彼は、理想の tall man~first season~
「美紗、こっち座れよ」
「え? いいよ、ここで」
「今日は疲れたろ? こっち座っといた方がいいぞ」
ソファーに座っていた尚輝が、立ち上がってしまったから、私は意固地にもなれず、中條氏が座る3人掛けのソファーに座った。

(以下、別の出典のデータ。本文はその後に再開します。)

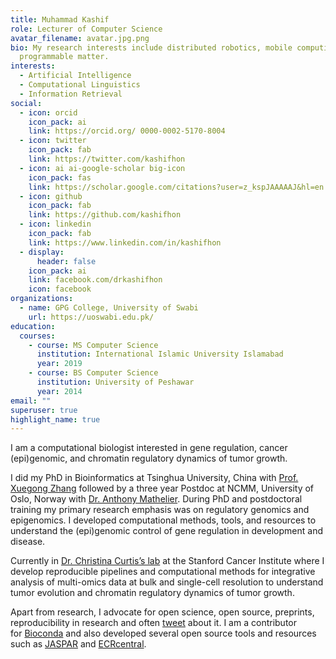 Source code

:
 ```yaml
---
title: Muhammad Kashif
role: Lecturer of Computer Science
avatar_filename: avatar.jpg.png
bio: My research interests include distributed robotics, mobile computing and
  programmable matter.
interests:
  - Artificial Intelligence
  - Computational Linguistics
  - Information Retrieval
social:
  - icon: orcid
    icon_pack: ai
    link: https://orcid.org/ 0000-0002-5170-8004
  - icon: twitter
    icon_pack: fab
    link: https://twitter.com/kashifhon
  - icon: ai ai-google-scholar big-icon
    icon_pack: fas
    link: https://scholar.google.com/citations?user=z_kspJAAAAAJ&hl=en
  - icon: github
    icon_pack: fab
    link: https://github.com/kashifhon
  - icon: linkedin
    icon_pack: fab
    link: https://www.linkedin.com/in/kashifhon
  - display:
      header: false
    icon_pack: ai
    link: facebook.com/drkashifhon
    icon: facebook
organizations:
  - name: GPG College, University of Swabi
    url: https://uoswabi.edu.pk/
education:
  courses:
    - course: MS Computer Science
      institution: International Islamic University Islamabad
      year: 2019
    - course: BS Computer Science
      institution: University of Peshawar
      year: 2014
email: ""
superuser: true
highlight_name: true
---
```

I am a computational biologist interested in gene regulation, cancer (epi)genomic, and chromatin regulatory dynamics of tumor growth.

I did my PhD in Bioinformatics at Tsinghua University, China with [Prof. Xuegong Zhang](http://bioinfo.au.tsinghua.edu.cn/member/xuegonglab/index.html) followed by a three year Postdoc at NCMM, University of Oslo, Norway with [Dr. Anthony Mathelier](https://mathelierlab.com/). During PhD and postdoctoral training my primary research emphasis was on regulatory genomics and epigenomics. I developed computational methods, tools, and resources to understand the (epi)genomic control of gene regulation in development and disease.

Currently in [Dr. Christina Curtis’s lab](https://med.stanford.edu/curtislab.html) at the Stanford Cancer Institute where I develop reproducible pipelines and computational methods for integrative analysis of multi-omics data at bulk and single-cell resolution to understand tumor evolution and chromatin regulatory dynamics of tumor growth.

Apart from research, I advocate for open science, open source, preprints, reproducibility in research and often [tweet](https://twitter.com/khanaziz84) about it. I am a contributor for [Bioconda](https://bioconda.github.io/) and also developed several open source tools and resources such as [JASPAR](http://jaspar.genereg.net/) and [ECRcentral](https://ecrcentral.org/).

一緒のソファーと言っても、ちょっと間を空けたからいいんだけど。
それでも下手に緊張するなぁ、なんて――ガラにもなく思う始末。
取り合えず、数缶は飲んでいる男2人と、確実に1缶を飲んだ私は、軽く乾杯をして。
自分で作った料理を食べつつ、ビールを流し込んだ。
味覚なんて人それぞれだから、濃すぎず薄過ぎずに気を付けて味は付けた。
味が足りないようなら、自分で足せるようにもしておいたし。
つまみながら、それなりにいい出来かな、とか思っていた。
普段から、味にうるさい尚輝からは、今日はノンクレーム。
中條氏からは――、
「短時間で、これだけ作れるって、ハイセンスだね」
料理がハイセンスだなんて、生まれて初めて言われて。
びっくりし過ぎて、声もだせずで、瞬きしか出来なかった。